**EXERCISE PROMPT**
The expected answer is every line of the material that contains the word "settings".

-- RECORDS PROVIDED follows --

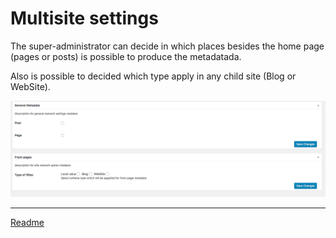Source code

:# Multisite settings

The super-administrator can decide in which places besides the home page (pages or posts) is possible to produce the metadatada.

Also is possible to decided which type apply in any child site (Blog or WebSite).

![settings mu](/doc/images/settings-mu.png)

---

[Readme](//Readme.md)
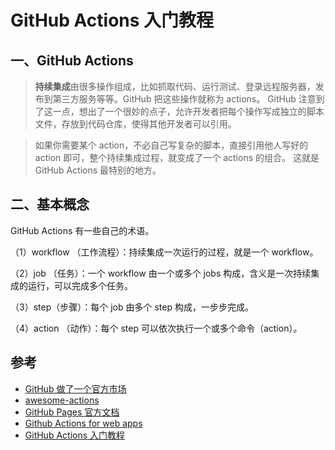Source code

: 
# GitHub Actions 入门教程

## 一、GitHub Actions

>**持续集成**由很多操作组成，比如抓取代码、运行测试、登录远程服务器，发布到第三方服务等等。GitHub 把这些操作就称为 actions。
GitHub 注意到了这一点，想出了一个很妙的点子，允许开发者把每个操作写成独立的脚本文件，存放到代码仓库，使得其他开发者可以引用。

>如果你需要某个 action，不必自己写复杂的脚本，直接引用他人写好的 action 即可，整个持续集成过程，就变成了一个 actions 的组合。
这就是 GitHub Actions 最特别的地方。

## 二、基本概念
GitHub Actions 有一些自己的术语。

（1）workflow （工作流程）：持续集成一次运行的过程，就是一个 workflow。

（2）job （任务）：一个 workflow 由一个或多个 jobs 构成，含义是一次持续集成的运行，可以完成多个任务。

（3）step（步骤）：每个 job 由多个 step 构成，一步步完成。

（4）action （动作）：每个 step 可以依次执行一个或多个命令（action）。


## 参考
- [GitHub 做了一个官方市场](https://github.com/marketplace?type=actions)
- [awesome-actions](https://github.com/sdras/awesome-actions)
- [GitHub Pages 官方文档](https://help.github.com/en/categories/automating-your-workflow-with-github-actions)
- [Github Actions for web apps](https://lukeboyle.com/blog-posts/2019/08/github-actions-for-web-apps/)
- [GitHub Actions 入门教程](http://www.ruanyifeng.com/blog/2019/09/getting-started-with-github-actions.html)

-- RECORDS PROVIDED concluded --

**ANSWER TO THIS TASK**
:# Multisite settings
![settings mu](/doc/images/settings-mu.png)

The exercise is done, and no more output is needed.